L'interrogatorio delegato non ha efficacia interruttiva della prescrizione

25 Luglio 2016

L'art. 160 c.p. elenca taluni atti processuali che interrompono il corso della prescrizione, di talchè le modifiche al codice di procedura penale, segnatamente, per quel che qui interessa, quelle inerenti l'art. 370 c.p.p. in tema di atti delegabili alla polizia giudiziaria, hanno posto degli interrogativi in ordine ai loro riflessi sulla norma del codice penale. Mutato sul finire degli anni '80 del secolo scorso il codice di rito, si pose la necessità di riformare l'elenco degli atti processuali che, a mente dell'art. 160 c.p., interrompevano la prescrizione. In particolare ...
Abstract

L'art. 160 c.p. elenca taluni atti processuali che interrompono il corso della prescrizione, di talchè le modifiche al codice di procedura penale, segnatamente, per quel che qui interessa, quelle inerenti l'art. 370 c.p.p. in tema di atti delegabili alla polizia giudiziaria, hanno posto degli interrogativi in ordine ai loro riflessi sulla norma del codice penale.

L'evoluzione dell'art. 160 c.p. e quella dell'art. 370 c.p.p.

Mutato sul finire degli anni '80 del secolo scorso il codice di rito, si pose la necessità di riformare l'elenco degli atti processuali che, a mente dell'art. 160 c.p., interrompevano la prescrizione.

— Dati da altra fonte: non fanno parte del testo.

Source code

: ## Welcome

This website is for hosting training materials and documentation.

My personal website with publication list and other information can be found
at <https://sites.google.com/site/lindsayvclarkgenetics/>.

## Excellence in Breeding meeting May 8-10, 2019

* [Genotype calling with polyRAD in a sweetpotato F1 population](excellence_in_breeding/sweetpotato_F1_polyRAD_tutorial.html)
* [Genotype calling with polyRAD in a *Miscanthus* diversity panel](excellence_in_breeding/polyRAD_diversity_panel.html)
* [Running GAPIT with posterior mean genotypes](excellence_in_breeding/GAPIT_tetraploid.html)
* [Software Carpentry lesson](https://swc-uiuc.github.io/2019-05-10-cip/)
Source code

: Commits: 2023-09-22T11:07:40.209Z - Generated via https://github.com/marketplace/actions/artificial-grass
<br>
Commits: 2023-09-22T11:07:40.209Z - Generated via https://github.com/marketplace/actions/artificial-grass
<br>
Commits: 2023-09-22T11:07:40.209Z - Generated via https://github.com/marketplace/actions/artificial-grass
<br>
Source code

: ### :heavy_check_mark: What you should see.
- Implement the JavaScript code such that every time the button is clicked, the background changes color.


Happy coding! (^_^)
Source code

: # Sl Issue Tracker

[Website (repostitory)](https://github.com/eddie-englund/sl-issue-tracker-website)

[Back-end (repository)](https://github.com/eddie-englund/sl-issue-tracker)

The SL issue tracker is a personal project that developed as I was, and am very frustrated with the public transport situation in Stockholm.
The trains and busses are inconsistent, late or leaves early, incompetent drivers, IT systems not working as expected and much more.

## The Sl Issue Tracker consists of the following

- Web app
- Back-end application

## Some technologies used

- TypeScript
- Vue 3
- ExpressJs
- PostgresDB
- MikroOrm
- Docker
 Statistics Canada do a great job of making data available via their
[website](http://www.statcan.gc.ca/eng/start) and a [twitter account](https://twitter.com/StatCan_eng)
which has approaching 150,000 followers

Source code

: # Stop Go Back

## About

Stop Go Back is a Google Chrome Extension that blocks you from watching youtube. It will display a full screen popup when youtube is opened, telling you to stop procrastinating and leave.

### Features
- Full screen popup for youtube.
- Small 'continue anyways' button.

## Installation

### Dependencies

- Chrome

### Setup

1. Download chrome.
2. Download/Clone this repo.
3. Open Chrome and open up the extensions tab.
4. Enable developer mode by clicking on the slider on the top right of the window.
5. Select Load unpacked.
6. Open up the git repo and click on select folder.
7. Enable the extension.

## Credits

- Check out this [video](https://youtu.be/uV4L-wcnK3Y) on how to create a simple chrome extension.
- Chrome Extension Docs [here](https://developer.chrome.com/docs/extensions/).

In particolare, per ciò che qui rileva, il previgente capoverso della disposizione citata, secondo cui interrompeva la prescrizione l'interrogatorio reso dinanzi l'Autorità giudiziaria, è stato sostituito, ad opera dell'art. 239 disp. coord. del nuovo codice di rito, nel senso che interrompono pure la prescrizione [...] l'interrogatorio reso davanti al pubblico ministero o al giudice, nonché l'invito a presentarsi al pubblico ministero per rendere l'interrogatorio.

La nuova disposizione non pose alcun problema in ordine all'efficacia interruttiva dell'interrogatorio delegato alla polizia giudiziaria e ciò per la semplice ragione che il testo originario dell'art. 370 c.p.p. escludeva espressamente tra gli atti di indagine delegabili dal pubblico ministero l'interrogatorio della persona sottoposta alle indagini.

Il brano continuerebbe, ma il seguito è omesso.